ACADIA NATIONAL PARK – Though park visitation numbers are down so far this season, arrests are way up.
Rangers have arrested 10 people so far on a variety of charges and logged close to 40 drug and alcohol cases, an increase over the usual yearly average of two to six arrests, rangers said. The park’s statistics for this June showed an 11 percent drop in visitors over the same time last year.
More aggressive policing explains part of the jump in crime numbers, law enforcement rangers said Tuesday. But the numbers also can be linked to an upsurge in the perennial summer pastime of partying in the park.
“We want people to come and enjoy the park, but we don’t want it to be treated like a frat party,” said Mike Wilson, front-country law enforcement supervisor. “We don’t want anyone to get hurt.”
Toward that end, Wilson said that his staff has launched a crackdown on folks who receive citations for illegal activity in the park. They are starting to arrest people who haven’t paid their tickets, the ranger said. One Bar Harbor man, John Tinker, 18, spent the night in Hancock County Jail for nonpayment of fines.
“There was a long history in the past about the park not being real good about follow-up on tickets,” Wilson said. “Without some type of consistency, I think that if you don’t pay your fines, that [seems] OK at Acadia. We’re going to send the word back that it’s not.”
Drinking alcohol is prohibited on Echo Lake Beach, Sand Beach, Lake Wood and Ranger Camp at Long Pond. Loitering in parking lots with alcohol or having an open container of alcohol in a vehicle are also illegal activities in the park.
Visitors still may consume alcohol in other locations.
“You can sit out on the rocks and drink your wine and have a picnic,” Wilson said. “That’s fine.”

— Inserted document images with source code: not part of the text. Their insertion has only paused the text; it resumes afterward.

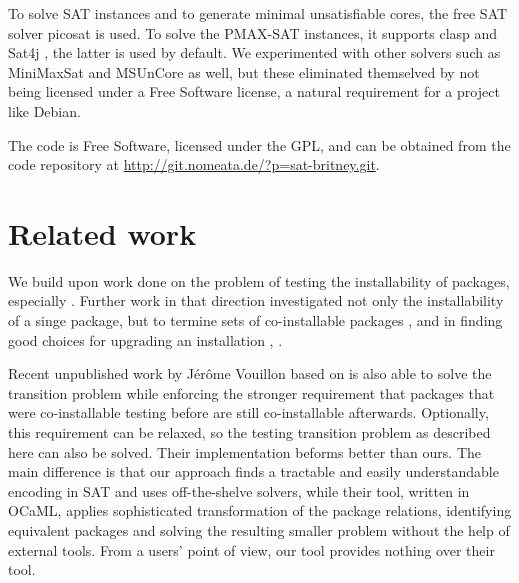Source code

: \documentclass[halfparskip,11pt]{scrartcl}
\begin{document}
To solve SAT instances and to generate minimal unsatisfiable cores, the free SAT solver picosat \cite{picosat} is used. To solve the PMAX-SAT instances, it supports clasp \cite{clasp} and Sat4j \cite{sat4j}, the latter is used by default. We experimented with other solvers such as MiniMaxSat and MSUnCore as well, but these eliminated themselved by not being licensed under a Free Software license, a natural requirement for a project like Debian.


The code is Free Software, licensed under the GPL, and can be obtained from the code repository at \url{http://git.nomeata.de/?p=sat-britney.git}.

\section{Related work}

We build upon work done on the problem of testing the installability of packages, especially \cite{edos}. Further work in that direction investigated not only the installability of a singe package, but to termine sets of co-installable packages \cite{coinst}, and in finding good choices for upgrading an installation \cite{upgrade}, \cite{apt-pbo}.

Recent unpublished work by Jérôme Vouillon based on \cite{coinst} is also able to solve the transition problem while enforcing the stronger requirement that packages that were co-installable testing before are still co-installable afterwards. Optionally, this requirement can be relaxed, so the testing transition problem as described here can also be solved. Their implementation beforms better than ours. The main difference is that our approach finds a tractable and easily understandable encoding in SAT and uses off-the-shelve solvers, while their tool, written in OCaML, applies sophisticated transformation of the package relations, identifying equivalent packages and solving the resulting smaller problem without the help of external tools. From a users' point of view, our tool provides nothing over their tool.

%
%
%
\end{document}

Safety is a chief concern of park law enforcement crews, he said, especially when folks – including teenagers – are caught drinking near bodies of water. At Ranger Camp, an illicit rope swing has kept coming back despite the rangers’ attempts to take it down, and that fuels the worries.
“We’ve heard rumors of injury,” Wilson said. “I think a lot of the minor injuries don’t get reported. You can imagine, the combination of the big ledges on Long Pond and the rope and the abuse of drugs and alcohol worries us a lot.”
When visitors are charged with violations such as marijuana use or illicit drinking, their fines range from about $50 to $500. Even with the park’s new hardball policy on those who don’t pay their fines, officials still make “extraordinary efforts” to get people to pay, Wilson said.
“We issued one guy three different summonses and he wouldn’t come to court, so a warrant was issued,” the ranger said. “The message I would send is that you have to pay your park ticket one way or another.”